BlackBerry Workspaces Server is a system designed for system administrators to manage workspaces, devices, and users. A recent vulnerability with this service involves taking advantage of an Application Programming Interface (API) with the service. An API is a set of subroutine definitions, protocols, and tools for building application software in computer systems. Gotham Digital Services (GDS), a cybersecurity research company, disclosed two vulnerabilities with this service to the public on October 16 with the coordination of BlackBerry. There are two vulnerabilities with the API inside BlackBerry Workspaces that allow an attacker to submit an unauthenticated request to eventually allow remote code execution on the server. These vulnerabilities are tracked as CVE-2017-9368: Sensitive Information Disclosure, with a Common Vulnerability Scoring System version 3 (CVSSv3) of 4.3, and CVE-2017-9367: Directory Traversal, with a CVSSv3 of 8.1.

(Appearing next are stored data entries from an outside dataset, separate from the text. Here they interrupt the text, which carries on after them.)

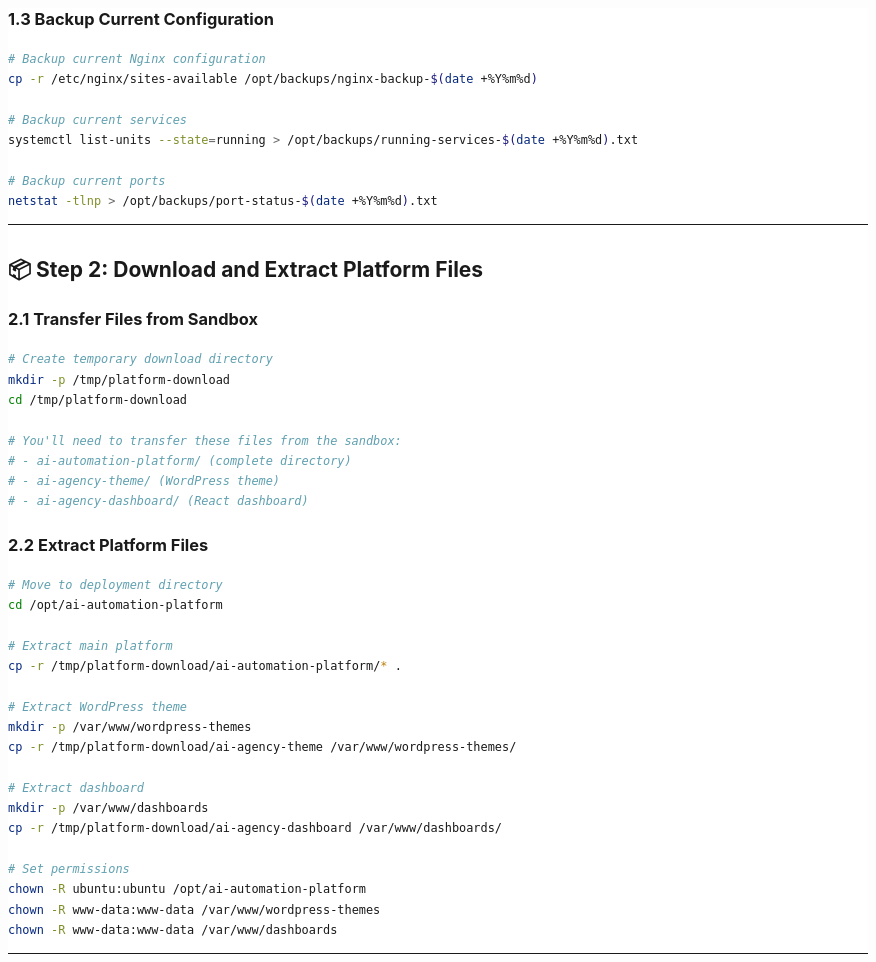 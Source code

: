 ### 1.3 Backup Current Configuration
```bash
# Backup current Nginx configuration
cp -r /etc/nginx/sites-available /opt/backups/nginx-backup-$(date +%Y%m%d)

# Backup current services
systemctl list-units --state=running > /opt/backups/running-services-$(date +%Y%m%d).txt

# Backup current ports
netstat -tlnp > /opt/backups/port-status-$(date +%Y%m%d).txt
```

---

## 📦 Step 2: Download and Extract Platform Files

### 2.1 Transfer Files from Sandbox
```bash
# Create temporary download directory
mkdir -p /tmp/platform-download
cd /tmp/platform-download

# You'll need to transfer these files from the sandbox:
# - ai-automation-platform/ (complete directory)
# - ai-agency-theme/ (WordPress theme)
# - ai-agency-dashboard/ (React dashboard)
```

### 2.2 Extract Platform Files
```bash
# Move to deployment directory
cd /opt/ai-automation-platform

# Extract main platform
cp -r /tmp/platform-download/ai-automation-platform/* .

# Extract WordPress theme
mkdir -p /var/www/wordpress-themes
cp -r /tmp/platform-download/ai-agency-theme /var/www/wordpress-themes/

# Extract dashboard
mkdir -p /var/www/dashboards
cp -r /tmp/platform-download/ai-agency-dashboard /var/www/dashboards/

# Set permissions
chown -R ubuntu:ubuntu /opt/ai-automation-platform
chown -R www-data:www-data /var/www/wordpress-themes
chown -R www-data:www-data /var/www/dashboards
```

---
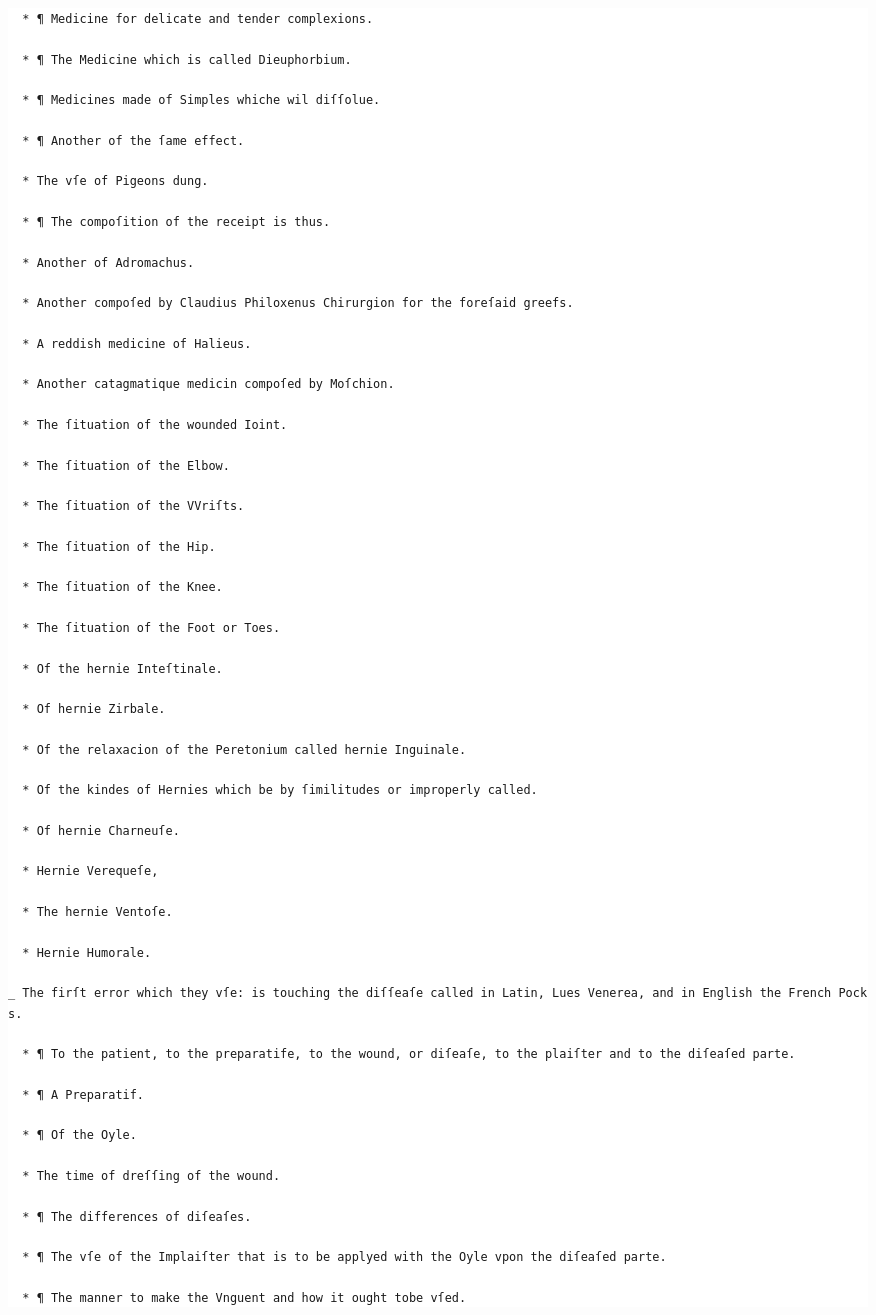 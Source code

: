       * ¶ Medicine for delicate and tender complexions.

      * ¶ The Medicine which is called Dieuphorbium.

      * ¶ Medicines made of Simples whiche wil diſſolue.

      * ¶ Another of the ſame effect.

      * The vſe of Pigeons dung.

      * ¶ The compoſition of the receipt is thus.

      * Another of Adromachus.

      * Another compoſed by Claudius Philoxenus Chirurgion for the foreſaid greefs.

      * A reddish medicine of Halieus.

      * Another catagmatique medicin compoſed by Moſchion.

      * The ſituation of the wounded Ioint.

      * The ſituation of the Elbow.

      * The ſituation of the VVriſts.

      * The ſituation of the Hip.

      * The ſituation of the Knee.

      * The ſituation of the Foot or Toes.

      * Of the hernie Inteſtinale.

      * Of hernie Zirbale.

      * Of the relaxacion of the Peretonium called hernie Inguinale.

      * Of the kindes of Hernies which be by ſimilitudes or improperly called.

      * Of hernie Charneuſe.

      * Hernie Verequeſe,

      * The hernie Ventoſe.

      * Hernie Humorale.

    _ The firſt error which they vſe: is touching the diſſeaſe called in Latin, Lues Venerea, and in English the French Pocks.

      * ¶ To the patient, to the preparatife, to the wound, or diſeaſe, to the plaiſter and to the diſeaſed parte.

      * ¶ A Preparatif.

      * ¶ Of the Oyle.

      * The time of dreſſing of the wound.

      * ¶ The differences of diſeaſes.

      * ¶ The vſe of the Implaiſter that is to be applyed with the Oyle vpon the diſeaſed parte.

      * ¶ The manner to make the Vnguent and how it ought tobe vſed.
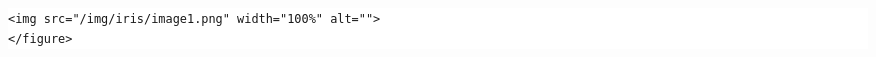     <img src="/img/iris/image1.png" width="100%" alt="">
    </figure>
  </div>
  </td>
</tr>
</table>

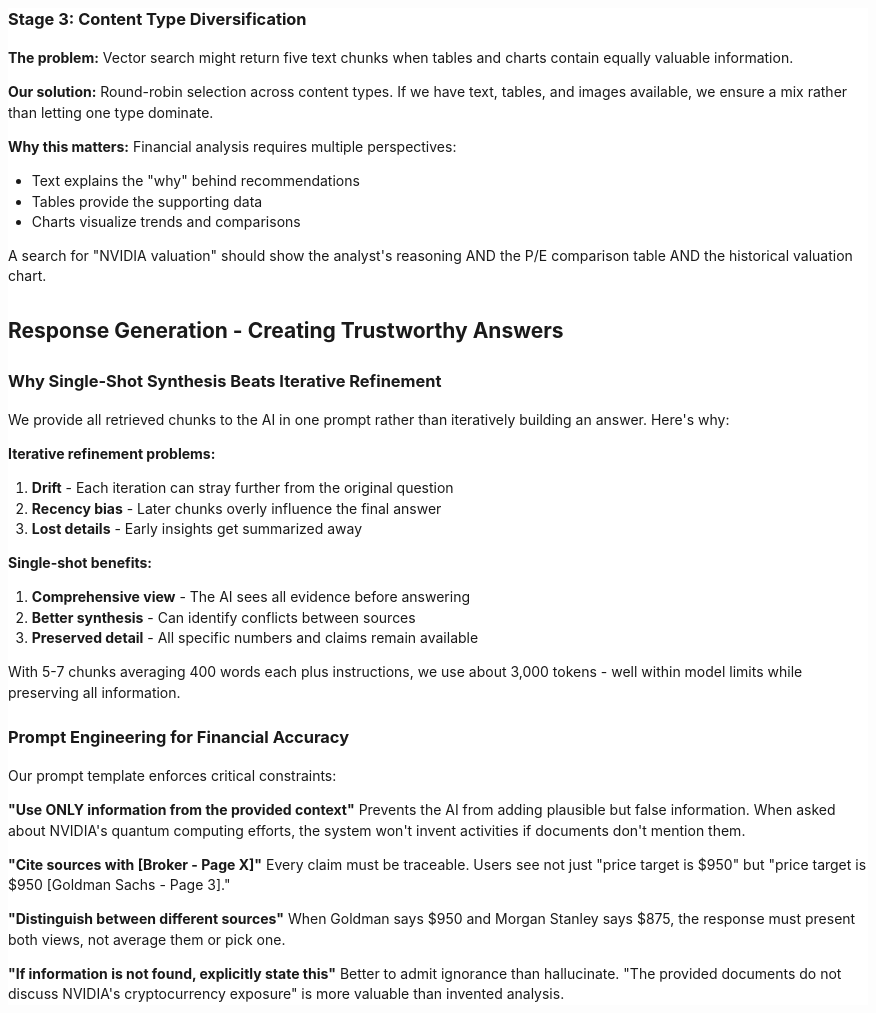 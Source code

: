 ### Stage 3: Content Type Diversification

**The problem:** Vector search might return five text chunks when tables and charts contain equally valuable information.

**Our solution:** Round-robin selection across content types. If we have text, tables, and images available, we ensure a mix rather than letting one type dominate.

**Why this matters:** Financial analysis requires multiple perspectives:
- Text explains the "why" behind recommendations
- Tables provide the supporting data
- Charts visualize trends and comparisons

A search for "NVIDIA valuation" should show the analyst's reasoning AND the P/E comparison table AND the historical valuation chart.

## Response Generation - Creating Trustworthy Answers

### Why Single-Shot Synthesis Beats Iterative Refinement

We provide all retrieved chunks to the AI in one prompt rather than iteratively building an answer. Here's why:

**Iterative refinement problems:**
1. **Drift** - Each iteration can stray further from the original question
2. **Recency bias** - Later chunks overly influence the final answer
3. **Lost details** - Early insights get summarized away

**Single-shot benefits:**
1. **Comprehensive view** - The AI sees all evidence before answering
2. **Better synthesis** - Can identify conflicts between sources
3. **Preserved detail** - All specific numbers and claims remain available

With 5-7 chunks averaging 400 words each plus instructions, we use about 3,000 tokens - well within model limits while preserving all information.

### Prompt Engineering for Financial Accuracy

Our prompt template enforces critical constraints:

**"Use ONLY information from the provided context"**
Prevents the AI from adding plausible but false information. When asked about NVIDIA's quantum computing efforts, the system won't invent activities if documents don't mention them.

**"Cite sources with [Broker - Page X]"**
Every claim must be traceable. Users see not just "price target is $950" but "price target is $950 [Goldman Sachs - Page 3]."

**"Distinguish between different sources"**
When Goldman says $950 and Morgan Stanley says $875, the response must present both views, not average them or pick one.

**"If information is not found, explicitly state this"**
Better to admit ignorance than hallucinate. "The provided documents do not discuss NVIDIA's cryptocurrency exposure" is more valuable than invented analysis.

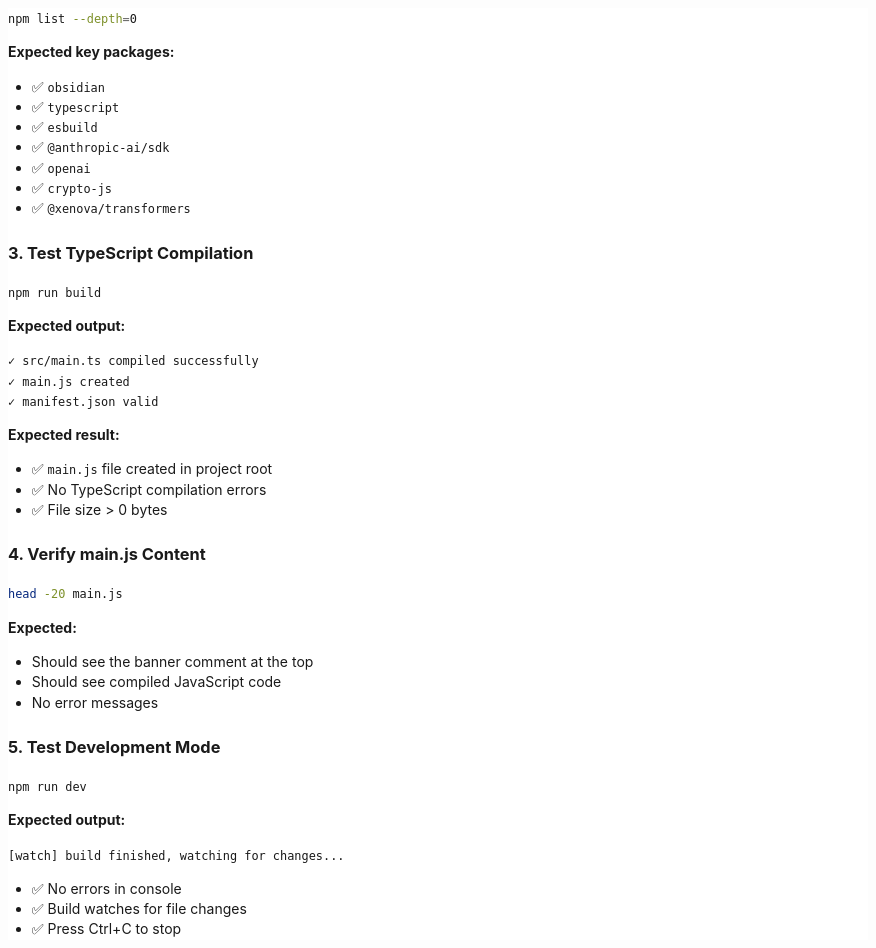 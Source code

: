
 ```bash
npm list --depth=0
```

**Expected key packages:**
- ✅ `obsidian`
- ✅ `typescript`
- ✅ `esbuild`
- ✅ `@anthropic-ai/sdk`
- ✅ `openai`
- ✅ `crypto-js`
- ✅ `@xenova/transformers`

### 3. Test TypeScript Compilation

```bash
npm run build
```

**Expected output:**
```
✓ src/main.ts compiled successfully
✓ main.js created
✓ manifest.json valid
```

**Expected result:**
- ✅ `main.js` file created in project root
- ✅ No TypeScript compilation errors
- ✅ File size > 0 bytes

### 4. Verify main.js Content

```bash
head -20 main.js
```

**Expected:**
- Should see the banner comment at the top
- Should see compiled JavaScript code
- No error messages

### 5. Test Development Mode

```bash
npm run dev
```

**Expected output:**
```
[watch] build finished, watching for changes...
```

- ✅ No errors in console
- ✅ Build watches for file changes
- ✅ Press Ctrl+C to stop
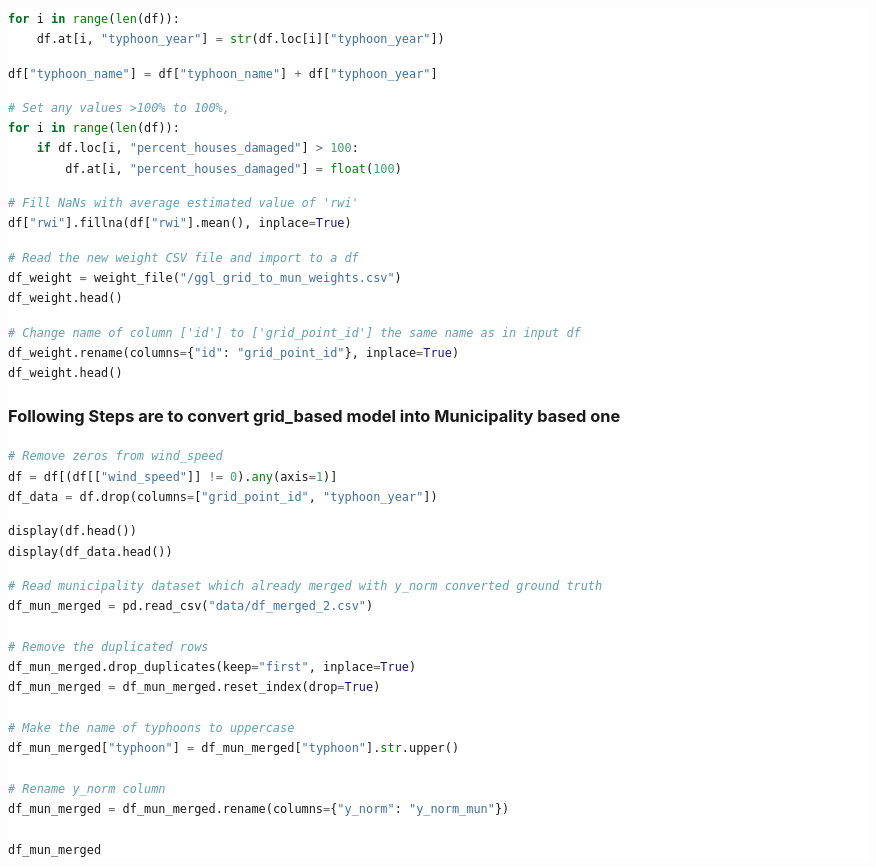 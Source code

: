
```python
for i in range(len(df)):
    df.at[i, "typhoon_year"] = str(df.loc[i]["typhoon_year"])
```

```python
df["typhoon_name"] = df["typhoon_name"] + df["typhoon_year"]
```

```python
# Set any values >100% to 100%,
for i in range(len(df)):
    if df.loc[i, "percent_houses_damaged"] > 100:
        df.at[i, "percent_houses_damaged"] = float(100)
```

```python
# Fill NaNs with average estimated value of 'rwi'
df["rwi"].fillna(df["rwi"].mean(), inplace=True)
```

```python
# Read the new weight CSV file and import to a df
df_weight = weight_file("/ggl_grid_to_mun_weights.csv")
df_weight.head()
```

```python
# Change name of column ['id'] to ['grid_point_id'] the same name as in input df
df_weight.rename(columns={"id": "grid_point_id"}, inplace=True)
df_weight.head()
```

### Following Steps are to convert grid_based model into Municipality based one

```python
# Remove zeros from wind_speed
df = df[(df[["wind_speed"]] != 0).any(axis=1)]
df_data = df.drop(columns=["grid_point_id", "typhoon_year"])
```

```python
display(df.head())
display(df_data.head())
```

```python
# Read municipality dataset which already merged with y_norm converted ground truth
df_mun_merged = pd.read_csv("data/df_merged_2.csv")

# Remove the duplicated rows
df_mun_merged.drop_duplicates(keep="first", inplace=True)
df_mun_merged = df_mun_merged.reset_index(drop=True)

# Make the name of typhoons to uppercase
df_mun_merged["typhoon"] = df_mun_merged["typhoon"].str.upper()

# Rename y_norm column
df_mun_merged = df_mun_merged.rename(columns={"y_norm": "y_norm_mun"})

df_mun_merged
```

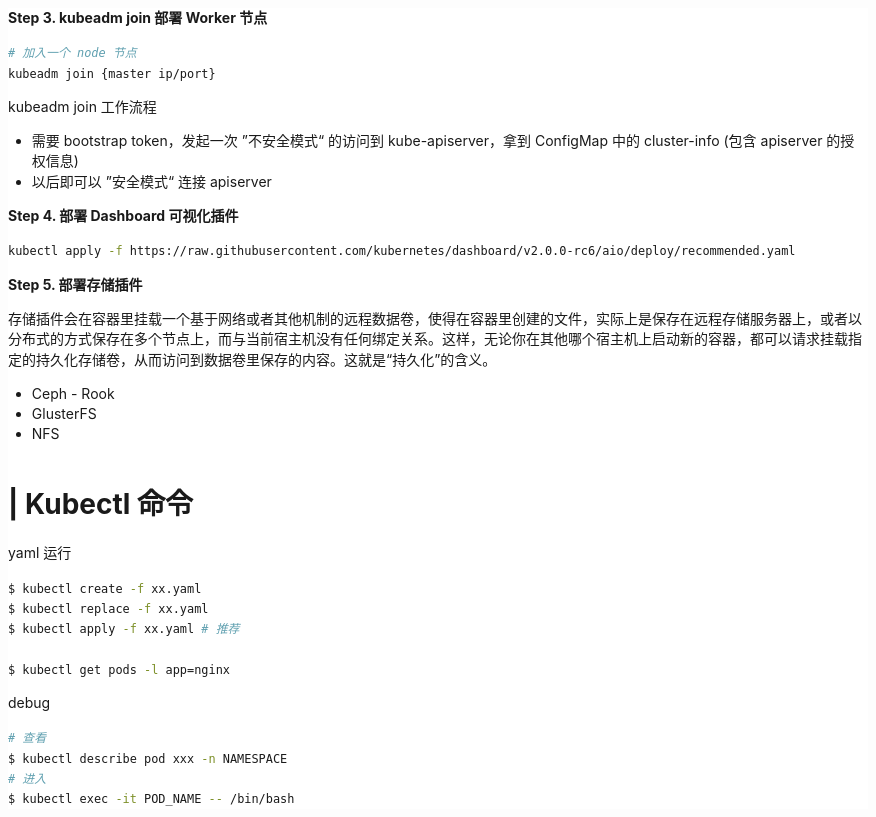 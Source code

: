 

**Step 3. kubeadm join 部署 Worker 节点**

```sh
# 加入一个 node 节点
kubeadm join {master ip/port}
```



kubeadm join 工作流程

- 需要 bootstrap token，发起一次 ”不安全模式“ 的访问到 kube-apiserver，拿到 ConfigMap 中的 cluster-info (包含 apiserver 的授权信息)
- 以后即可以 ”安全模式“ 连接 apiserver



**Step 4. 部署 Dashboard 可视化插件**

```sh
kubectl apply -f https://raw.githubusercontent.com/kubernetes/dashboard/v2.0.0-rc6/aio/deploy/recommended.yaml
```



**Step 5. 部署存储插件**

存储插件会在容器里挂载一个基于网络或者其他机制的远程数据卷，使得在容器里创建的文件，实际上是保存在远程存储服务器上，或者以分布式的方式保存在多个节点上，而与当前宿主机没有任何绑定关系。这样，无论你在其他哪个宿主机上启动新的容器，都可以请求挂载指定的持久化存储卷，从而访问到数据卷里保存的内容。这就是“持久化”的含义。

- Ceph - Rook
- GlusterFS
- NFS



# | Kubectl 命令

yaml 运行

```sh
$ kubectl create -f xx.yaml
$ kubectl replace -f xx.yaml
$ kubectl apply -f xx.yaml # 推荐

$ kubectl get pods -l app=nginx
```



debug

```sh
# 查看
$ kubectl describe pod xxx -n NAMESPACE
# 进入
$ kubectl exec -it POD_NAME -- /bin/bash
```

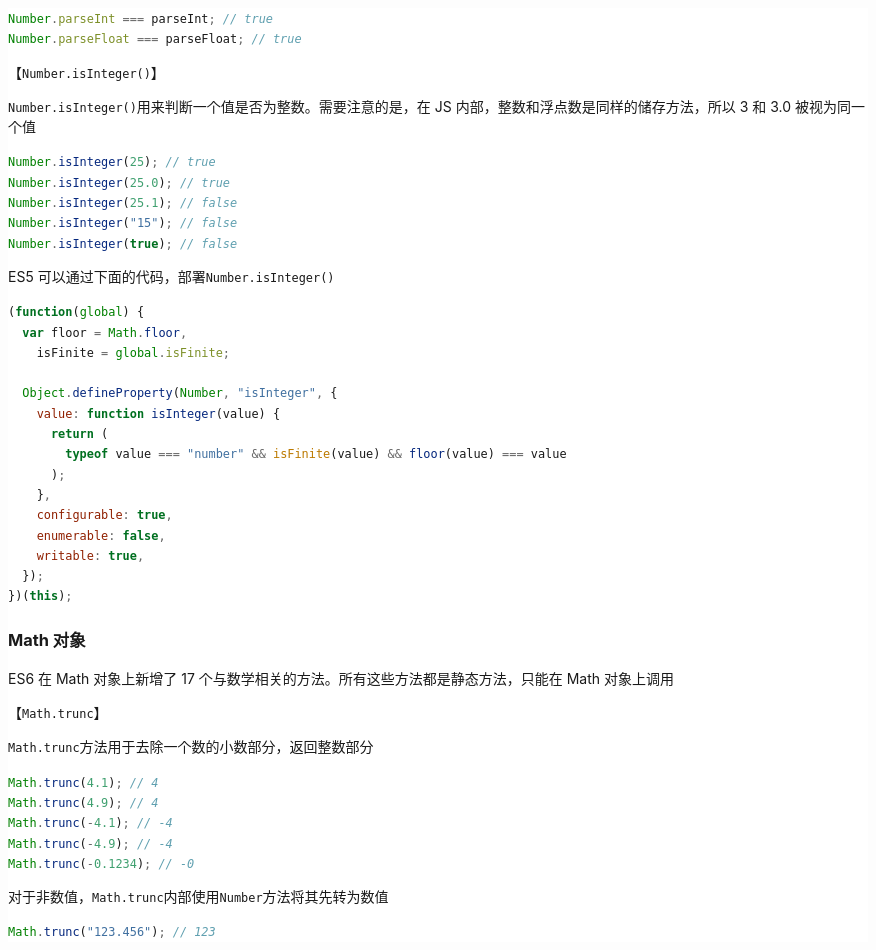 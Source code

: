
 ```javascript
Number.parseInt === parseInt; // true
Number.parseFloat === parseFloat; // true
```

【`Number.isInteger()`】

`Number.isInteger()`用来判断一个值是否为整数。需要注意的是，在 JS 内部，整数和浮点数是同样的储存方法，所以 3 和 3.0 被视为同一个值

```javascript
Number.isInteger(25); // true
Number.isInteger(25.0); // true
Number.isInteger(25.1); // false
Number.isInteger("15"); // false
Number.isInteger(true); // false
```

ES5 可以通过下面的代码，部署`Number.isInteger()`

```javascript
(function(global) {
  var floor = Math.floor,
    isFinite = global.isFinite;

  Object.defineProperty(Number, "isInteger", {
    value: function isInteger(value) {
      return (
        typeof value === "number" && isFinite(value) && floor(value) === value
      );
    },
    configurable: true,
    enumerable: false,
    writable: true,
  });
})(this);
```

### Math 对象

ES6 在 Math 对象上新增了 17 个与数学相关的方法。所有这些方法都是静态方法，只能在 Math 对象上调用

【`Math.trunc`】

`Math.trunc`方法用于去除一个数的小数部分，返回整数部分

```javascript
Math.trunc(4.1); // 4
Math.trunc(4.9); // 4
Math.trunc(-4.1); // -4
Math.trunc(-4.9); // -4
Math.trunc(-0.1234); // -0
```

对于非数值，`Math.trunc`内部使用`Number`方法将其先转为数值

```javascript
Math.trunc("123.456"); // 123
```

Secure and Vulnerable Versions
GDS originally disclosed the vulnerabilities to BlackBerry on May 10, 2017. BlackBerry requested GDS to keep the vulnerabilities between each other until they could patch the vulnerabilities. Eventually, BlackBerry released an advisory for system administrators using the Workspaces Server components that are affected by these vulnerabilities, which are:
- Appliance-X versions 1.11.2 and earlier
- vApp versions 5.6.0 to 5.6.6
- vApp versions 5.5.9 and earlier
The Workspaces Server components that are unaffected by these vulnerabilities are:
- Appliance-X version 1.12.0 and later
- Appliance-X versions on the 1.11 codeline: versions 1.11.3 and later
- vApp version 5.7.2 and later
- vApp versions on the 5.6 codeline: versions 5.6.7 and later
- vApp versions on the 5.5 codeline: versions 5.5.10 and later
Sensitive Information Disclosure
Eric Rafaloff, a researcher for GDS, discovered a vulnerability in BlackBerry Workspaces Server that allowed the source code for the application to be revealed. This involved sending an unauthenticated Hypertext Transfer Protocol (HTTP) GET web request to the file path: /fileserver/main.js. Although this is a simple vulnerability to be exploited, an attacker would need to have knowledge of the BlackBerry Workspaces Server file system format and have access to the network that the server is running on. Once the attacker has access to the source code, they could tailor their next attack based off of vulnerabilities with the code.
Using the returned source code of the application, Rafaloff discovered a directory traversal vulnerability that could be abused to upload files, such as a file containing code for a command prompt shell. This involved using a similar method as previously discussed in sensitive information disclosure, but to a different file path using a POST web request. Rafaloff found that the API, saveDocument, allowed unauthenticated file uploads to the web server. An attacker could exploit this vulnerability by sending a POST request to /fileserver/saveDocument to upload a file, such as shell.jsp, to /../../mnt/filespace/0/whiteLabel/. Once the file containing the shell code is uploaded, the attacker could then send commands to /whiteLabel/shell.jsp?cmd=(insert command here), through the GET web request to the web server.